Task statement —
Except for the pictures, output the records in full and exactly.
Segment Start: Data supplied
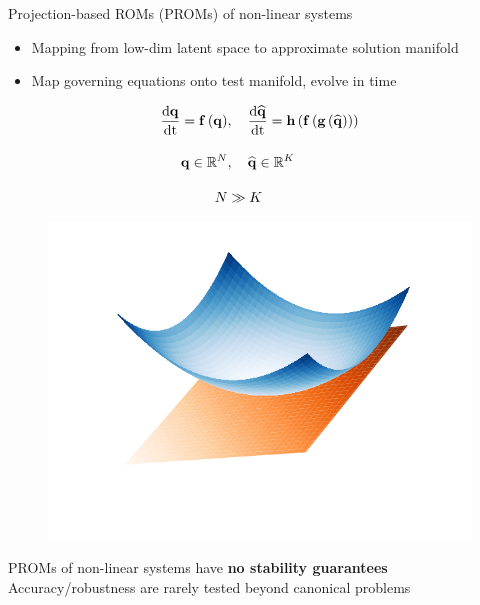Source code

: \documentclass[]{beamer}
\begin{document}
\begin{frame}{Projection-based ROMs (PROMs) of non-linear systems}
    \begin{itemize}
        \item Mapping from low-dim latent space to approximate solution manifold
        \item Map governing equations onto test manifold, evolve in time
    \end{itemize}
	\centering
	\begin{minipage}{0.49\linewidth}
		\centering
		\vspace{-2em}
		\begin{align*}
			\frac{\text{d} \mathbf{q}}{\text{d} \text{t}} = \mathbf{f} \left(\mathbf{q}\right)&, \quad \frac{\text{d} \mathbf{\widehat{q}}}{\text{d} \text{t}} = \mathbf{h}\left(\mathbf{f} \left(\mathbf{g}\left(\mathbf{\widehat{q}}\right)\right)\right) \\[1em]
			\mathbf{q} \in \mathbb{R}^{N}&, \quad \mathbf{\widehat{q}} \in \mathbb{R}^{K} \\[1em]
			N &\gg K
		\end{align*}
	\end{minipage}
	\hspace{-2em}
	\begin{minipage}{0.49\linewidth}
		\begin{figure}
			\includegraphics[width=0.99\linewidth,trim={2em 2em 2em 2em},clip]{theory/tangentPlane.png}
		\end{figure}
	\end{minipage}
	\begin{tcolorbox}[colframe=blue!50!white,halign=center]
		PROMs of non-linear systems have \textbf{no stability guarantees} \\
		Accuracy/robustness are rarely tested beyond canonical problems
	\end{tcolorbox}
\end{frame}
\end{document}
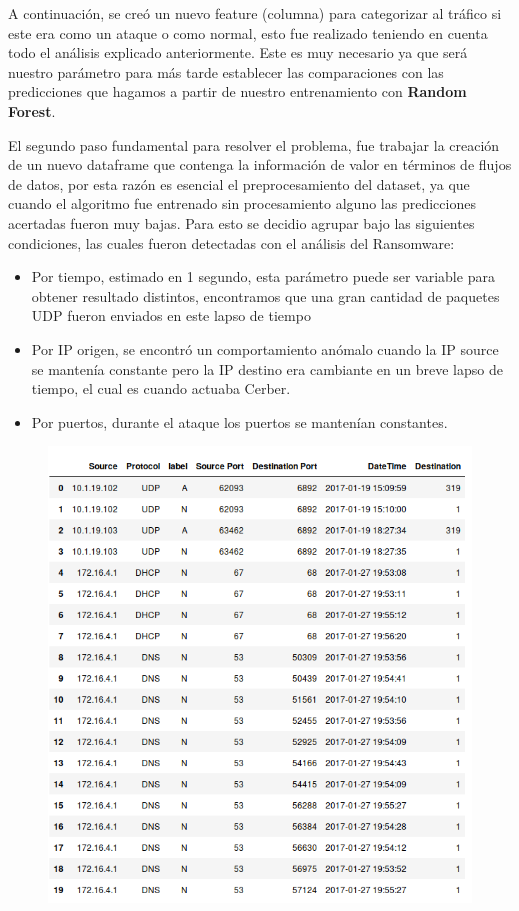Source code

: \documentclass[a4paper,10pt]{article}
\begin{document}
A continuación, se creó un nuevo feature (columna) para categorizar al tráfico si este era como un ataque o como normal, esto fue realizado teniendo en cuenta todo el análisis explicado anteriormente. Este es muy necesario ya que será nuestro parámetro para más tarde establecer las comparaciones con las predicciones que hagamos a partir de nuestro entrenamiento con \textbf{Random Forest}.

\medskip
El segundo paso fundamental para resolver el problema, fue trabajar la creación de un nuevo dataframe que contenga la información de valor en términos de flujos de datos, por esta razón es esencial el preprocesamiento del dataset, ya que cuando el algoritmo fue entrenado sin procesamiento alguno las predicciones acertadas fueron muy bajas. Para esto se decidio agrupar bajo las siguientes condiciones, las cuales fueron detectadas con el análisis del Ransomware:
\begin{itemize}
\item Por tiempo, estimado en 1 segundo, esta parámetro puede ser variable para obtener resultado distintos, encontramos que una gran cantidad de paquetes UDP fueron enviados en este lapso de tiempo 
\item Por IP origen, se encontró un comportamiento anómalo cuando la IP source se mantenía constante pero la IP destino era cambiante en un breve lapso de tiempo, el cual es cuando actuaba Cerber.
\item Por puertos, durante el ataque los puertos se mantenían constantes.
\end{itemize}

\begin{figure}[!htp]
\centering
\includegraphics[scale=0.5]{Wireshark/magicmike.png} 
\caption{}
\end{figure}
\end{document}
Segment End: Data supplied
Result below —
Source code

: \documentclass[]{beamer}
\begin{document}
\begin{frame}{Projection-based ROMs (PROMs) of non-linear systems}
    \begin{itemize}
        \item Mapping from low-dim latent space to approximate solution manifold
        \item Map governing equations onto test manifold, evolve in time
    \end{itemize}
	\centering
	\begin{minipage}{0.49\linewidth}
		\centering
		\vspace{-2em}
		\begin{align*}
			\frac{\text{d} \mathbf{q}}{\text{d} \text{t}} = \mathbf{f} \left(\mathbf{q}\right)&, \quad \frac{\text{d} \mathbf{\widehat{q}}}{\text{d} \text{t}} = \mathbf{h}\left(\mathbf{f} \left(\mathbf{g}\left(\mathbf{\widehat{q}}\right)\right)\right) \\[1em]
			\mathbf{q} \in \mathbb{R}^{N}&, \quad \mathbf{\widehat{q}} \in \mathbb{R}^{K} \\[1em]
			N &\gg K
		\end{align*}
	\end{minipage}
	\hspace{-2em}
	\begin{minipage}{0.49\linewidth}
		\begin{figure}
			\includegraphics[width=0.99\linewidth,trim={2em 2em 2em 2em},clip]{theory/tangentPlane.png}
		\end{figure}
	\end{minipage}
	\begin{tcolorbox}[colframe=blue!50!white,halign=center]
		PROMs of non-linear systems have \textbf{no stability guarantees} \\
		Accuracy/robustness are rarely tested beyond canonical problems
	\end{tcolorbox}
\end{frame}
\end{document}
Source code

: \documentclass[a4paper,10pt]{article}
\begin{document}
A continuación, se creó un nuevo feature (columna) para categorizar al tráfico si este era como un ataque o como normal, esto fue realizado teniendo en cuenta todo el análisis explicado anteriormente. Este es muy necesario ya que será nuestro parámetro para más tarde establecer las comparaciones con las predicciones que hagamos a partir de nuestro entrenamiento con \textbf{Random Forest}.

\medskip
El segundo paso fundamental para resolver el problema, fue trabajar la creación de un nuevo dataframe que contenga la información de valor en términos de flujos de datos, por esta razón es esencial el preprocesamiento del dataset, ya que cuando el algoritmo fue entrenado sin procesamiento alguno las predicciones acertadas fueron muy bajas. Para esto se decidio agrupar bajo las siguientes condiciones, las cuales fueron detectadas con el análisis del Ransomware:
\begin{itemize}
\item Por tiempo, estimado en 1 segundo, esta parámetro puede ser variable para obtener resultado distintos, encontramos que una gran cantidad de paquetes UDP fueron enviados en este lapso de tiempo 
\item Por IP origen, se encontró un comportamiento anómalo cuando la IP source se mantenía constante pero la IP destino era cambiante en un breve lapso de tiempo, el cual es cuando actuaba Cerber.
\item Por puertos, durante el ataque los puertos se mantenían constantes.
\end{itemize}

\begin{figure}[!htp]
\centering
\includegraphics[scale=0.5]{Wireshark/magicmike.png} 
\caption{}
\end{figure}
\end{document}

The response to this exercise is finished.